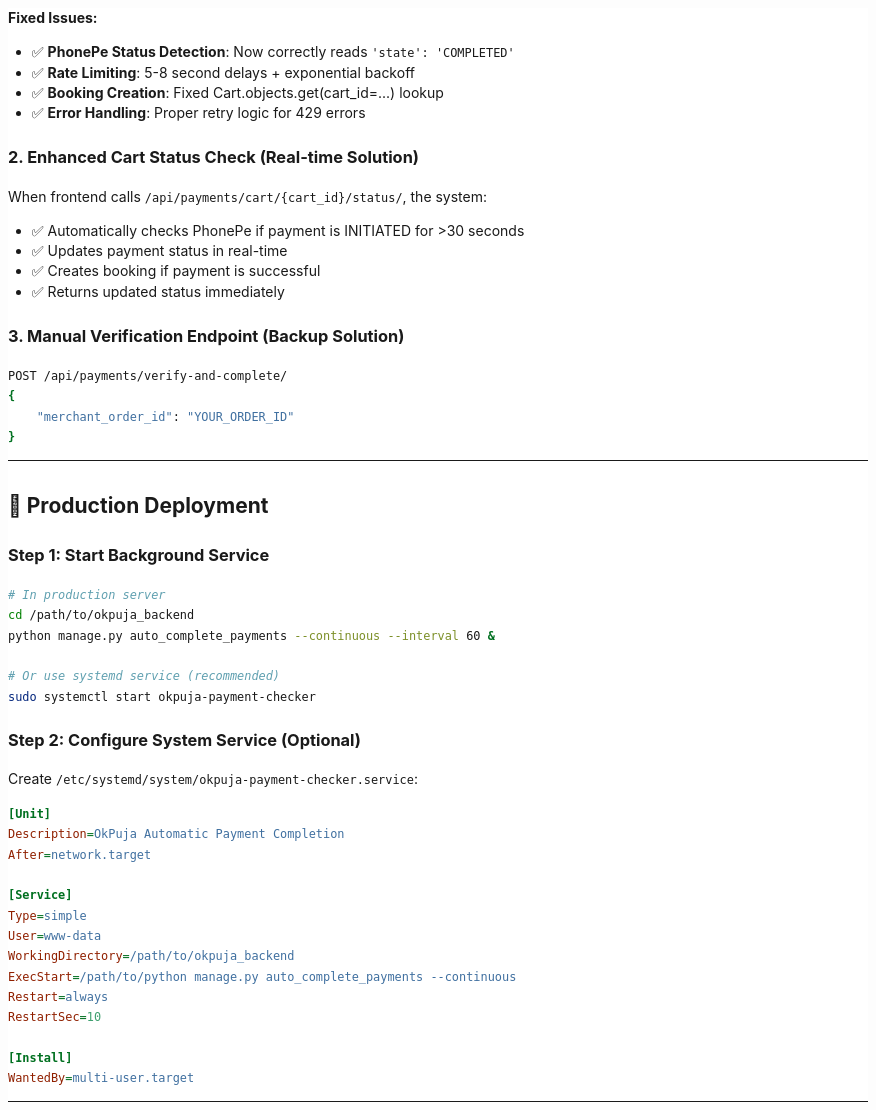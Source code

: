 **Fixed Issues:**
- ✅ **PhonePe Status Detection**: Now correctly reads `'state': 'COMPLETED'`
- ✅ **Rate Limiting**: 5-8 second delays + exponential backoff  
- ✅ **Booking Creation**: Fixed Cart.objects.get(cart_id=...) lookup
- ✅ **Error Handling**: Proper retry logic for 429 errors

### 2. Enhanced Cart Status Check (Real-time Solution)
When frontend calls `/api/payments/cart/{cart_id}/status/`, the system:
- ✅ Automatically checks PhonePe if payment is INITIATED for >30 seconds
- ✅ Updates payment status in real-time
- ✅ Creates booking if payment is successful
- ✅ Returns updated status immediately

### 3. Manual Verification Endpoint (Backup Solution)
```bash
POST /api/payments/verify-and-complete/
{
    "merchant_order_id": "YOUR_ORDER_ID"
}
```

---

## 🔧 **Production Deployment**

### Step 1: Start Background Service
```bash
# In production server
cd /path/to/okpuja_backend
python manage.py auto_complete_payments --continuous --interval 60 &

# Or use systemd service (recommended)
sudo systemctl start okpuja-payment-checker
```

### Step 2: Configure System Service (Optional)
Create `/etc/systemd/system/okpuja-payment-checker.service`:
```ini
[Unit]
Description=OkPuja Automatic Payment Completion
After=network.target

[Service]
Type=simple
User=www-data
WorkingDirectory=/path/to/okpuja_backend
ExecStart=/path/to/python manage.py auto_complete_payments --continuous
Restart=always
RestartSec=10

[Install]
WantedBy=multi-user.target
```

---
...
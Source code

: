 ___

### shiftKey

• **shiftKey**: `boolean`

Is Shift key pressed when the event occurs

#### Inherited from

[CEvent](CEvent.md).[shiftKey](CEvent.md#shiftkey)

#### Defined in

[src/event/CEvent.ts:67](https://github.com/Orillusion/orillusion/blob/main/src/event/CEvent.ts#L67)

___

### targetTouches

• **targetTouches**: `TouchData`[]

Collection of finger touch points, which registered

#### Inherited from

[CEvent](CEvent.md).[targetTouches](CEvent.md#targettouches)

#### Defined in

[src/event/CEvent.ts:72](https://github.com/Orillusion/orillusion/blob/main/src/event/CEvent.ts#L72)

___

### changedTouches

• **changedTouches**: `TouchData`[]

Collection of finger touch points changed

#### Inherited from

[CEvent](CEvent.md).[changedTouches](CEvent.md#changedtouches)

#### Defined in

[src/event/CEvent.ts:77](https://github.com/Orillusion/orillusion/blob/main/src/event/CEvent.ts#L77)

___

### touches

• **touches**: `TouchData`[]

What the task asks -
Go through the material above and return each line that holds the word "continuous".

Answer section -
python manage.py auto_complete_payments --continuous --interval 60 &
ExecStart=/path/to/python manage.py auto_complete_payments --continuous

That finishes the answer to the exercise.